_PROBLEM TO WORK ON_
Down to the last line, repeat the entries exactly.

_Saved data entries_
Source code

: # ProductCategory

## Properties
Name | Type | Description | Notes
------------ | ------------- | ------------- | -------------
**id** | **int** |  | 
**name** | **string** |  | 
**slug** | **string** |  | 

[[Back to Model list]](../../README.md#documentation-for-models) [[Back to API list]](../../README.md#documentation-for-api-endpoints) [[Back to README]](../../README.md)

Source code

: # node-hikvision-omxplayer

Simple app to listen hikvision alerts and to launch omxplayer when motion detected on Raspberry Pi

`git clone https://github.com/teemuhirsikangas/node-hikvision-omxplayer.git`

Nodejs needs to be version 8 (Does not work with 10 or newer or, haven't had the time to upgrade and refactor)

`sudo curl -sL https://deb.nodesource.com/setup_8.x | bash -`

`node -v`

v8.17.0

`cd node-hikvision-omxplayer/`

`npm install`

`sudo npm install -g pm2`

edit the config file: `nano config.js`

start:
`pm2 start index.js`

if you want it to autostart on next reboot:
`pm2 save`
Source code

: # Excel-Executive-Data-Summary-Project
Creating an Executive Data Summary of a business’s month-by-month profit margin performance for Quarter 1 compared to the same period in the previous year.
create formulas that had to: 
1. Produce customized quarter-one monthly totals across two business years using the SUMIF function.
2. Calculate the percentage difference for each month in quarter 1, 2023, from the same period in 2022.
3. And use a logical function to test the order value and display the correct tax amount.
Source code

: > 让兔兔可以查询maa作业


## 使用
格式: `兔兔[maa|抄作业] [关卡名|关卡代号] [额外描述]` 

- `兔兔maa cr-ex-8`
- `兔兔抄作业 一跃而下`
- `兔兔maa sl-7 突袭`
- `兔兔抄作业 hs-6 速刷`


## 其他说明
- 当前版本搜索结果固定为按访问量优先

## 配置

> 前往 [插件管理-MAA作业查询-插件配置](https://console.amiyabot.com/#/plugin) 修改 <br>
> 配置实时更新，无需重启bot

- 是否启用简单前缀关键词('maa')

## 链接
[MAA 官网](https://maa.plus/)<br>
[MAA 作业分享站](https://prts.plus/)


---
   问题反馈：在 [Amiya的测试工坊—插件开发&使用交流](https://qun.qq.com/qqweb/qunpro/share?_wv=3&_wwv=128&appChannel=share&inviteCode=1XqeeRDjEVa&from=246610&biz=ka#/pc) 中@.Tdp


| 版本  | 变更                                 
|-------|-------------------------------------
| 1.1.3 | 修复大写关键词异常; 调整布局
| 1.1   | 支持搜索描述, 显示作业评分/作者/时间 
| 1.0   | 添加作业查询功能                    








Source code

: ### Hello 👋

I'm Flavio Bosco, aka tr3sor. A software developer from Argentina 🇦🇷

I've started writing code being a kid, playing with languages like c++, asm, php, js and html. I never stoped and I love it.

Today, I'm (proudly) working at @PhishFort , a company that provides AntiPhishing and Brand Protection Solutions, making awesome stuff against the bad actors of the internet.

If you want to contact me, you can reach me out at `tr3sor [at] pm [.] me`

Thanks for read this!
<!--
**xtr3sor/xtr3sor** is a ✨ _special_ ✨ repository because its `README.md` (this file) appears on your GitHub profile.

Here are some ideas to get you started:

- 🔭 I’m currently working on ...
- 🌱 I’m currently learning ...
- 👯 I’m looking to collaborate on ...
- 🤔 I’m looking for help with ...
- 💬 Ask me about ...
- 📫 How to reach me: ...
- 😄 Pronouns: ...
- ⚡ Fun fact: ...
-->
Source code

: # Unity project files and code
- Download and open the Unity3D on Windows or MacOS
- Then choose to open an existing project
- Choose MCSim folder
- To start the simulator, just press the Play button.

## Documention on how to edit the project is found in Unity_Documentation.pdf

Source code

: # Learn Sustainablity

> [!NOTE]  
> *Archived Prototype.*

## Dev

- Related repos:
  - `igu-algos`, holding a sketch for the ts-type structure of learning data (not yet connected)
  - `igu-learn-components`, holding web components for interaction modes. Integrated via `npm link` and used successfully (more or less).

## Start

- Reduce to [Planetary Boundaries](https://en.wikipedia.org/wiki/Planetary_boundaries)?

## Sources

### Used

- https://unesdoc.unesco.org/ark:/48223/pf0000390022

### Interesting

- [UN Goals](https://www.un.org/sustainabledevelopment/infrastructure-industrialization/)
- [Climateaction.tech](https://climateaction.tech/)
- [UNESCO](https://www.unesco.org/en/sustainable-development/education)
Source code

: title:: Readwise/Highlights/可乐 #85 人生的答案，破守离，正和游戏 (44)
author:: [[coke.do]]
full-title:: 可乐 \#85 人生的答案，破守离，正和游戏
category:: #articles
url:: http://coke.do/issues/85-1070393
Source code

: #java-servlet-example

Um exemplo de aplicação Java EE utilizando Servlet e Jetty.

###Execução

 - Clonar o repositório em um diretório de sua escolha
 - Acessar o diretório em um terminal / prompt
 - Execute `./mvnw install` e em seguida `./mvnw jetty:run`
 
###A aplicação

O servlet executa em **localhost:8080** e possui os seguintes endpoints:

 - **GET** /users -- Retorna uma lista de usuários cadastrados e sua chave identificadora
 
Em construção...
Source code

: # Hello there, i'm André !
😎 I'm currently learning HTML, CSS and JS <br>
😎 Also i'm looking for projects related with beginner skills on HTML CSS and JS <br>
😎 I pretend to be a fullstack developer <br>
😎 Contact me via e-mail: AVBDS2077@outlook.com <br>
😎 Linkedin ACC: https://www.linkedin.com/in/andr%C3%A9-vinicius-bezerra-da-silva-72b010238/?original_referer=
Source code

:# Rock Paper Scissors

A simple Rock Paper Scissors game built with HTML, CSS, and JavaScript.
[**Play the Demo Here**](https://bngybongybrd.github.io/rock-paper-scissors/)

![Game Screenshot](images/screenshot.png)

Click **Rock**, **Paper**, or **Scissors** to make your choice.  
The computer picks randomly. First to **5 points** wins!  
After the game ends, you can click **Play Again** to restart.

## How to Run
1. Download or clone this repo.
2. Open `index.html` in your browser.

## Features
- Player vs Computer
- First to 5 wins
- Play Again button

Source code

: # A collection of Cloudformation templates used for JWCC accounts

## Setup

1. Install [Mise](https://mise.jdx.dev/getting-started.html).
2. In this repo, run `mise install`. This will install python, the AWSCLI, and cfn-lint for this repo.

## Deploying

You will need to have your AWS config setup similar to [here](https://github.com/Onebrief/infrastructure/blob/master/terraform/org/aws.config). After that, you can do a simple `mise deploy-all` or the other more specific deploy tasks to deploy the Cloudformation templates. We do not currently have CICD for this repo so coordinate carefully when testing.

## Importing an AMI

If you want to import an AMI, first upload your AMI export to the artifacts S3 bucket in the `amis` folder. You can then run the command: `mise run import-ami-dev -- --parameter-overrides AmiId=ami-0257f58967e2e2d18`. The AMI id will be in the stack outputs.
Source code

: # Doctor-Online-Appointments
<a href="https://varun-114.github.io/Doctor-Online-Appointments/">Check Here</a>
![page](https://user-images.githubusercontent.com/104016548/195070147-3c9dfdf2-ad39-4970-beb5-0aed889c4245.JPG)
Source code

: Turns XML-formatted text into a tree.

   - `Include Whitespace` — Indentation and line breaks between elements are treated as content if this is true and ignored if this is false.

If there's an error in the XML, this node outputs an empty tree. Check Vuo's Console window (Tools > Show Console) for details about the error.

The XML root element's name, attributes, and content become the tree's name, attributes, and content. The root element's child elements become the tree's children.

_ANSWER BOX_
Source code

: # ProductCategory

## Properties
Name | Type | Description | Notes
------------ | ------------- | ------------- | -------------
**id** | **int** |  | 
**name** | **string** |  | 
**slug** | **string** |  | 

[[Back to Model list]](../../README.md#documentation-for-models) [[Back to API list]](../../README.md#documentation-for-api-endpoints) [[Back to README]](../../README.md)

Source code

: # node-hikvision-omxplayer

Simple app to listen hikvision alerts and to launch omxplayer when motion detected on Raspberry Pi

`git clone https://github.com/teemuhirsikangas/node-hikvision-omxplayer.git`

Nodejs needs to be version 8 (Does not work with 10 or newer or, haven't had the time to upgrade and refactor)

`sudo curl -sL https://deb.nodesource.com/setup_8.x | bash -`

`node -v`

v8.17.0

`cd node-hikvision-omxplayer/`

`npm install`

`sudo npm install -g pm2`

edit the config file: `nano config.js`

start:
`pm2 start index.js`

if you want it to autostart on next reboot:
`pm2 save`
Source code

: # Excel-Executive-Data-Summary-Project
Creating an Executive Data Summary of a business’s month-by-month profit margin performance for Quarter 1 compared to the same period in the previous year.
create formulas that had to: 
1. Produce customized quarter-one monthly totals across two business years using the SUMIF function.
2. Calculate the percentage difference for each month in quarter 1, 2023, from the same period in 2022.
3. And use a logical function to test the order value and display the correct tax amount.
Source code

: > 让兔兔可以查询maa作业


## 使用
格式: `兔兔[maa|抄作业] [关卡名|关卡代号] [额外描述]` 

- `兔兔maa cr-ex-8`
- `兔兔抄作业 一跃而下`
- `兔兔maa sl-7 突袭`
- `兔兔抄作业 hs-6 速刷`


## 其他说明
- 当前版本搜索结果固定为按访问量优先

## 配置

> 前往 [插件管理-MAA作业查询-插件配置](https://console.amiyabot.com/#/plugin) 修改 <br>
> 配置实时更新，无需重启bot

- 是否启用简单前缀关键词('maa')

## 链接
[MAA 官网](https://maa.plus/)<br>
[MAA 作业分享站](https://prts.plus/)


---
   问题反馈：在 [Amiya的测试工坊—插件开发&使用交流](https://qun.qq.com/qqweb/qunpro/share?_wv=3&_wwv=128&appChannel=share&inviteCode=1XqeeRDjEVa&from=246610&biz=ka#/pc) 中@.Tdp


| 版本  | 变更                                 
|-------|-------------------------------------
| 1.1.3 | 修复大写关键词异常; 调整布局
| 1.1   | 支持搜索描述, 显示作业评分/作者/时间 
| 1.0   | 添加作业查询功能                    








Source code

: ### Hello 👋

I'm Flavio Bosco, aka tr3sor. A software developer from Argentina 🇦🇷

I've started writing code being a kid, playing with languages like c++, asm, php, js and html. I never stoped and I love it.

Today, I'm (proudly) working at @PhishFort , a company that provides AntiPhishing and Brand Protection Solutions, making awesome stuff against the bad actors of the internet.

If you want to contact me, you can reach me out at `tr3sor [at] pm [.] me`

Thanks for read this!
<!--
**xtr3sor/xtr3sor** is a ✨ _special_ ✨ repository because its `README.md` (this file) appears on your GitHub profile.

Here are some ideas to get you started:

- 🔭 I’m currently working on ...
- 🌱 I’m currently learning ...
- 👯 I’m looking to collaborate on ...
- 🤔 I’m looking for help with ...
- 💬 Ask me about ...
- 📫 How to reach me: ...
- 😄 Pronouns: ...
- ⚡ Fun fact: ...
-->
Source code

: # Unity project files and code
- Download and open the Unity3D on Windows or MacOS
- Then choose to open an existing project
- Choose MCSim folder
- To start the simulator, just press the Play button.

## Documention on how to edit the project is found in Unity_Documentation.pdf

Source code

: # Learn Sustainablity

> [!NOTE]  
> *Archived Prototype.*

## Dev

- Related repos:
  - `igu-algos`, holding a sketch for the ts-type structure of learning data (not yet connected)
  - `igu-learn-components`, holding web components for interaction modes. Integrated via `npm link` and used successfully (more or less).

## Start

- Reduce to [Planetary Boundaries](https://en.wikipedia.org/wiki/Planetary_boundaries)?

## Sources

### Used

- https://unesdoc.unesco.org/ark:/48223/pf0000390022

### Interesting

- [UN Goals](https://www.un.org/sustainabledevelopment/infrastructure-industrialization/)
- [Climateaction.tech](https://climateaction.tech/)
- [UNESCO](https://www.unesco.org/en/sustainable-development/education)
Source code

: title:: Readwise/Highlights/可乐 #85 人生的答案，破守离，正和游戏 (44)
author:: [[coke.do]]
full-title:: 可乐 \#85 人生的答案，破守离，正和游戏
category:: #articles
url:: http://coke.do/issues/85-1070393
Source code

: #java-servlet-example

Um exemplo de aplicação Java EE utilizando Servlet e Jetty.

###Execução

 - Clonar o repositório em um diretório de sua escolha
 - Acessar o diretório em um terminal / prompt
 - Execute `./mvnw install` e em seguida `./mvnw jetty:run`
 
###A aplicação

O servlet executa em **localhost:8080** e possui os seguintes endpoints:

 - **GET** /users -- Retorna uma lista de usuários cadastrados e sua chave identificadora
 
Em construção...
Source code

: # Hello there, i'm André !
😎 I'm currently learning HTML, CSS and JS <br>
😎 Also i'm looking for projects related with beginner skills on HTML CSS and JS <br>
😎 I pretend to be a fullstack developer <br>
😎 Contact me via e-mail: AVBDS2077@outlook.com <br>
😎 Linkedin ACC: https://www.linkedin.com/in/andr%C3%A9-vinicius-bezerra-da-silva-72b010238/?original_referer=
Source code

:# Rock Paper Scissors

A simple Rock Paper Scissors game built with HTML, CSS, and JavaScript.
[**Play the Demo Here**](https://bngybongybrd.github.io/rock-paper-scissors/)

![Game Screenshot](images/screenshot.png)

Click **Rock**, **Paper**, or **Scissors** to make your choice.  
The computer picks randomly. First to **5 points** wins!  
After the game ends, you can click **Play Again** to restart.

## How to Run
1. Download or clone this repo.
2. Open `index.html` in your browser.

## Features
- Player vs Computer
- First to 5 wins
- Play Again button

Source code

: # A collection of Cloudformation templates used for JWCC accounts

## Setup

1. Install [Mise](https://mise.jdx.dev/getting-started.html).
2. In this repo, run `mise install`. This will install python, the AWSCLI, and cfn-lint for this repo.

## Deploying

You will need to have your AWS config setup similar to [here](https://github.com/Onebrief/infrastructure/blob/master/terraform/org/aws.config). After that, you can do a simple `mise deploy-all` or the other more specific deploy tasks to deploy the Cloudformation templates. We do not currently have CICD for this repo so coordinate carefully when testing.

## Importing an AMI

If you want to import an AMI, first upload your AMI export to the artifacts S3 bucket in the `amis` folder. You can then run the command: `mise run import-ami-dev -- --parameter-overrides AmiId=ami-0257f58967e2e2d18`. The AMI id will be in the stack outputs.
Source code

: # Doctor-Online-Appointments
<a href="https://varun-114.github.io/Doctor-Online-Appointments/">Check Here</a>
![page](https://user-images.githubusercontent.com/104016548/195070147-3c9dfdf2-ad39-4970-beb5-0aed889c4245.JPG)
Source code

: Turns XML-formatted text into a tree.

   - `Include Whitespace` — Indentation and line breaks between elements are treated as content if this is true and ignored if this is false.

If there's an error in the XML, this node outputs an empty tree. Check Vuo's Console window (Tools > Show Console) for details about the error.

The XML root element's name, attributes, and content become the tree's name, attributes, and content. The root element's child elements become the tree's children.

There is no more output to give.